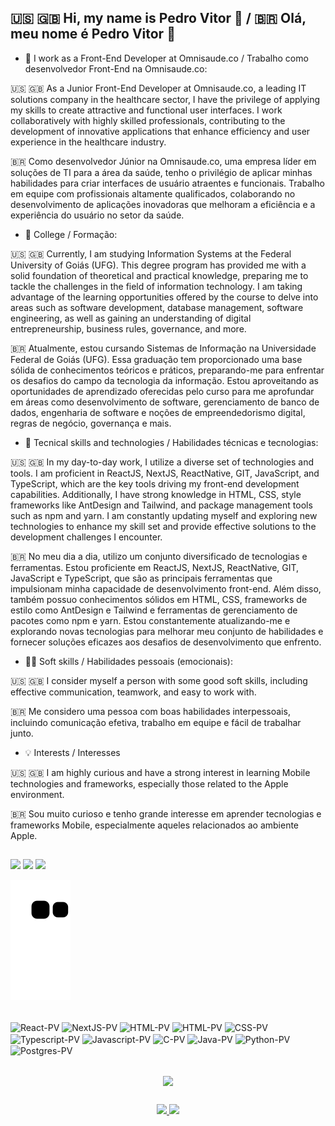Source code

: ##   🇺🇸 🇬🇧 Hi, my name is Pedro Vitor 👋 / 🇧🇷 Olá, meu nome é Pedro Vitor 👋

- 🔭 I work as a Front-End Developer at Omnisaude.co / Trabalho como desenvolvedor Front-End na Omnisaude.co:
  
🇺🇸 🇬🇧 
As a Junior Front-End Developer at Omnisaude.co, a leading IT solutions company in the healthcare sector, I have the privilege of applying my skills to create attractive and functional user interfaces. I work collaboratively with highly skilled professionals, contributing to the development of innovative applications that enhance efficiency and user experience in the healthcare industry.

🇧🇷 
Como desenvolvedor Júnior na Omnisaude.co, uma empresa líder em soluções de TI para a área da saúde, tenho o privilégio de aplicar minhas habilidades para criar interfaces de usuário atraentes e funcionais. Trabalho em equipe com profissionais altamente qualificados, colaborando no desenvolvimento de aplicações inovadoras que melhoram a eficiência e a experiência do usuário no setor da saúde.



- 📖 College / Formação:

🇺🇸 🇬🇧 
Currently, I am studying Information Systems at the Federal University of Goiás (UFG). This degree program has provided me with a solid foundation of theoretical and practical knowledge, preparing me to tackle the challenges in the field of information technology. I am taking advantage of the learning opportunities offered by the course to delve into areas such as software development, database management, software engineering, as well as gaining an understanding of digital entrepreneurship, business rules, governance, and more.
  
🇧🇷 
Atualmente, estou cursando Sistemas de Informação na Universidade Federal de Goiás (UFG). Essa graduação tem proporcionado uma base sólida de conhecimentos teóricos e práticos, preparando-me para enfrentar os desafios do campo da tecnologia da informação. Estou aproveitando as oportunidades de aprendizado oferecidas pelo curso para me aprofundar em áreas como desenvolvimento de software, gerenciamento de banco de dados, engenharia de software e noções de empreendedorismo digital, regras de negócio, governança e mais.



- 🌱 Tecnical skills and technologies / Habilidades técnicas e tecnologias:

🇺🇸 🇬🇧 
In my day-to-day work, I utilize a diverse set of technologies and tools. I am proficient in ReactJS, NextJS, ReactNative, GIT, JavaScript, and TypeScript, which are the key tools driving my front-end development capabilities. Additionally, I have strong knowledge in HTML, CSS, style frameworks like AntDesign and Tailwind, and package management tools such as npm and yarn. I am constantly updating myself and exploring new technologies to enhance my skill set and provide effective solutions to the development challenges I encounter.

🇧🇷 
No meu dia a dia, utilizo um conjunto diversificado de tecnologias e ferramentas. Estou proficiente em ReactJS, NextJS, ReactNative, GIT, JavaScript e TypeScript, que são as principais ferramentas que impulsionam minha capacidade de desenvolvimento front-end. Além disso, também possuo conhecimentos sólidos em HTML, CSS, frameworks de estilo como AntDesign e Tailwind e ferramentas de gerenciamento de pacotes como npm e yarn. Estou constantemente atualizando-me e explorando novas tecnologias para melhorar meu conjunto de habilidades e fornecer soluções eficazes aos desafios de desenvolvimento que enfrento.


- 🤝🏽 Soft skills / Habilidades pessoais (emocionais):

🇺🇸 🇬🇧 
I consider myself a person with some good soft skills, including effective communication, teamwork, and easy to work with.

🇧🇷 
Me considero uma pessoa com boas habilidades interpessoais, incluindo comunicação efetiva, trabalho em equipe e fácil de trabalhar junto.

- 💡 Interests / Interesses

🇺🇸 🇬🇧
I am highly curious and have a strong interest in learning Mobile technologies and frameworks, especially those related to the Apple environment.

🇧🇷
Sou muito curioso e tenho grande interesse em aprender tecnologias e frameworks Mobile, especialmente aqueles relacionados ao ambiente Apple.


##
  
<div>
  <a href="https://instagram.com/pedrovitorsf" target="_blank"><img src="https://img.shields.io/badge/-Instagram-%23E4405F?style=for-the-badge&logo=instagram&logoColor=white" target="_blank"></a> 
  <a href = "mailto:pvshakeu@gmail.com"><img src="https://img.shields.io/badge/-Gmail-%23333?style=for-the-badge&logo=gmail&logoColor=white" target="_blank"></a>
  <a href="https://www.linkedin.com/in/pedro-vitor-silveira-fajardo-371621206/" target="_blank"><img src="https://img.shields.io/badge/-LinkedIn-%230077B5?style=for-the-badge&logo=linkedin&logoColor=white" target="_blank"></a> 
  
</div>

![Snake animation](https://github.com/pvshake/pvshake/blob/output/github-contribution-grid-snake.svg)

<div style="display: inline_block"><br>
  <img align="center" alt="React-PV" height="30" width="40" src="https://cdn.jsdelivr.net/gh/devicons/devicon/icons/react/react-original.svg" />
  <img align="center" alt="NextJS-PV" height="30" width="40"  src="https://www.svgrepo.com/show/354113/nextjs-icon.svg" />
  <img align="center" alt="HTML-PV" height="30" width="40" src="https://www.svgrepo.com/show/452210/git.svg" />
  <img align="center" alt="HTML-PV" height="30" width="40" src="https://cdn.jsdelivr.net/gh/devicons/devicon/icons/html5/html5-plain-wordmark.svg" />
  <img align="center" alt="CSS-PV" height="30" width="40"  src="https://cdn.jsdelivr.net/gh/devicons/devicon/icons/css3/css3-original-wordmark.svg" />
  <img align="center" alt="Typescript-PV" height="30" width="40"  src="https://cdn.jsdelivr.net/gh/devicons/devicon/icons/typescript/typescript-original.svg" />
  <img align="center" alt="Javascript-PV" height="30" width="40"  src="https://cdn.jsdelivr.net/gh/devicons/devicon/icons/javascript/javascript-original.svg" />
  <img align="center" alt="C-PV" height="30" width="40" src="https://cdn.jsdelivr.net/gh/devicons/devicon/icons/c/c-original.svg" />
  <img align="center" alt="Java-PV" height="30" width="40"  src="https://cdn.jsdelivr.net/gh/devicons/devicon/icons/java/java-original-wordmark.svg" />
  <img align="center" alt="Python-PV" height="30" width="40"  src="https://cdn.jsdelivr.net/gh/devicons/devicon/icons/python/python-original-wordmark.svg" />
  <img align="center" alt="Postgres-PV" height="30" width="40"  src="https://cdn.jsdelivr.net/gh/devicons/devicon/icons/postgresql/postgresql-original-wordmark.svg" />
</div>


##

<div align="center">
  <a href="https://github.com/pvshake">
  <img height="400"  align="center" src="https://wakatime.com/share/@6dcab2c7-684b-409a-a0f3-09ac48569e8f/bb5d066d-c4c1-483c-8b72-b2736182a068.svg" />
</div>
  
##

<div align="center">
  <a href="https://github.com/pvshake">
  <div align="center">
    <img height="200" src="https://github-readme-stats.vercel.app/api?username=pvshake&show_icons=true&theme=highcontrast&include_all_commits=true"/>
    <img height="200" src="https://github-readme-stats.vercel.app/api/top-langs/?username=pvshake&layout=compact&langs_count=7&theme=highcontrast"/>
  </div>
</div>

• • • • •

* Your assignment *
An exact copy of the entries above, with no pictures, is the required answer.

* Exercise output *
Source code

: ##   🇺🇸 🇬🇧 Hi, my name is Pedro Vitor 👋 / 🇧🇷 Olá, meu nome é Pedro Vitor 👋

- 🔭 I work as a Front-End Developer at Omnisaude.co / Trabalho como desenvolvedor Front-End na Omnisaude.co:
  
🇺🇸 🇬🇧 
As a Junior Front-End Developer at Omnisaude.co, a leading IT solutions company in the healthcare sector, I have the privilege of applying my skills to create attractive and functional user interfaces. I work collaboratively with highly skilled professionals, contributing to the development of innovative applications that enhance efficiency and user experience in the healthcare industry.

🇧🇷 
Como desenvolvedor Júnior na Omnisaude.co, uma empresa líder em soluções de TI para a área da saúde, tenho o privilégio de aplicar minhas habilidades para criar interfaces de usuário atraentes e funcionais. Trabalho em equipe com profissionais altamente qualificados, colaborando no desenvolvimento de aplicações inovadoras que melhoram a eficiência e a experiência do usuário no setor da saúde.



- 📖 College / Formação:

🇺🇸 🇬🇧 
Currently, I am studying Information Systems at the Federal University of Goiás (UFG). This degree program has provided me with a solid foundation of theoretical and practical knowledge, preparing me to tackle the challenges in the field of information technology. I am taking advantage of the learning opportunities offered by the course to delve into areas such as software development, database management, software engineering, as well as gaining an understanding of digital entrepreneurship, business rules, governance, and more.
  
🇧🇷 
Atualmente, estou cursando Sistemas de Informação na Universidade Federal de Goiás (UFG). Essa graduação tem proporcionado uma base sólida de conhecimentos teóricos e práticos, preparando-me para enfrentar os desafios do campo da tecnologia da informação. Estou aproveitando as oportunidades de aprendizado oferecidas pelo curso para me aprofundar em áreas como desenvolvimento de software, gerenciamento de banco de dados, engenharia de software e noções de empreendedorismo digital, regras de negócio, governança e mais.



- 🌱 Tecnical skills and technologies / Habilidades técnicas e tecnologias:

🇺🇸 🇬🇧 
In my day-to-day work, I utilize a diverse set of technologies and tools. I am proficient in ReactJS, NextJS, ReactNative, GIT, JavaScript, and TypeScript, which are the key tools driving my front-end development capabilities. Additionally, I have strong knowledge in HTML, CSS, style frameworks like AntDesign and Tailwind, and package management tools such as npm and yarn. I am constantly updating myself and exploring new technologies to enhance my skill set and provide effective solutions to the development challenges I encounter.

🇧🇷 
No meu dia a dia, utilizo um conjunto diversificado de tecnologias e ferramentas. Estou proficiente em ReactJS, NextJS, ReactNative, GIT, JavaScript e TypeScript, que são as principais ferramentas que impulsionam minha capacidade de desenvolvimento front-end. Além disso, também possuo conhecimentos sólidos em HTML, CSS, frameworks de estilo como AntDesign e Tailwind e ferramentas de gerenciamento de pacotes como npm e yarn. Estou constantemente atualizando-me e explorando novas tecnologias para melhorar meu conjunto de habilidades e fornecer soluções eficazes aos desafios de desenvolvimento que enfrento.


- 🤝🏽 Soft skills / Habilidades pessoais (emocionais):

🇺🇸 🇬🇧 
I consider myself a person with some good soft skills, including effective communication, teamwork, and easy to work with.

🇧🇷 
Me considero uma pessoa com boas habilidades interpessoais, incluindo comunicação efetiva, trabalho em equipe e fácil de trabalhar junto.

- 💡 Interests / Interesses

🇺🇸 🇬🇧
I am highly curious and have a strong interest in learning Mobile technologies and frameworks, especially those related to the Apple environment.

🇧🇷
Sou muito curioso e tenho grande interesse em aprender tecnologias e frameworks Mobile, especialmente aqueles relacionados ao ambiente Apple.


##
  
<div>
  <a href="https://instagram.com/pedrovitorsf" target="_blank"><img src="https://img.shields.io/badge/-Instagram-%23E4405F?style=for-the-badge&logo=instagram&logoColor=white" target="_blank"></a> 
  <a href = "mailto:pvshakeu@gmail.com"><img src="https://img.shields.io/badge/-Gmail-%23333?style=for-the-badge&logo=gmail&logoColor=white" target="_blank"></a>
  <a href="https://www.linkedin.com/in/pedro-vitor-silveira-fajardo-371621206/" target="_blank"><img src="https://img.shields.io/badge/-LinkedIn-%230077B5?style=for-the-badge&logo=linkedin&logoColor=white" target="_blank"></a> 
  
</div>

![Snake animation](https://github.com/pvshake/pvshake/blob/output/github-contribution-grid-snake.svg)

<div style="display: inline_block"><br>
  <img align="center" alt="React-PV" height="30" width="40" src="https://cdn.jsdelivr.net/gh/devicons/devicon/icons/react/react-original.svg" />
  <img align="center" alt="NextJS-PV" height="30" width="40"  src="https://www.svgrepo.com/show/354113/nextjs-icon.svg" />
  <img align="center" alt="HTML-PV" height="30" width="40" src="https://www.svgrepo.com/show/452210/git.svg" />
  <img align="center" alt="HTML-PV" height="30" width="40" src="https://cdn.jsdelivr.net/gh/devicons/devicon/icons/html5/html5-plain-wordmark.svg" />
  <img align="center" alt="CSS-PV" height="30" width="40"  src="https://cdn.jsdelivr.net/gh/devicons/devicon/icons/css3/css3-original-wordmark.svg" />
  <img align="center" alt="Typescript-PV" height="30" width="40"  src="https://cdn.jsdelivr.net/gh/devicons/devicon/icons/typescript/typescript-original.svg" />
  <img align="center" alt="Javascript-PV" height="30" width="40"  src="https://cdn.jsdelivr.net/gh/devicons/devicon/icons/javascript/javascript-original.svg" />
  <img align="center" alt="C-PV" height="30" width="40" src="https://cdn.jsdelivr.net/gh/devicons/devicon/icons/c/c-original.svg" />
  <img align="center" alt="Java-PV" height="30" width="40"  src="https://cdn.jsdelivr.net/gh/devicons/devicon/icons/java/java-original-wordmark.svg" />
  <img align="center" alt="Python-PV" height="30" width="40"  src="https://cdn.jsdelivr.net/gh/devicons/devicon/icons/python/python-original-wordmark.svg" />
  <img align="center" alt="Postgres-PV" height="30" width="40"  src="https://cdn.jsdelivr.net/gh/devicons/devicon/icons/postgresql/postgresql-original-wordmark.svg" />
</div>


##

<div align="center">
  <a href="https://github.com/pvshake">
  <img height="400"  align="center" src="https://wakatime.com/share/@6dcab2c7-684b-409a-a0f3-09ac48569e8f/bb5d066d-c4c1-483c-8b72-b2736182a068.svg" />
</div>
  
##

<div align="center">
  <a href="https://github.com/pvshake">
  <div align="center">
    <img height="200" src="https://github-readme-stats.vercel.app/api?username=pvshake&show_icons=true&theme=highcontrast&include_all_commits=true"/>
    <img height="200" src="https://github-readme-stats.vercel.app/api/top-langs/?username=pvshake&layout=compact&langs_count=7&theme=highcontrast"/>
  </div>
</div>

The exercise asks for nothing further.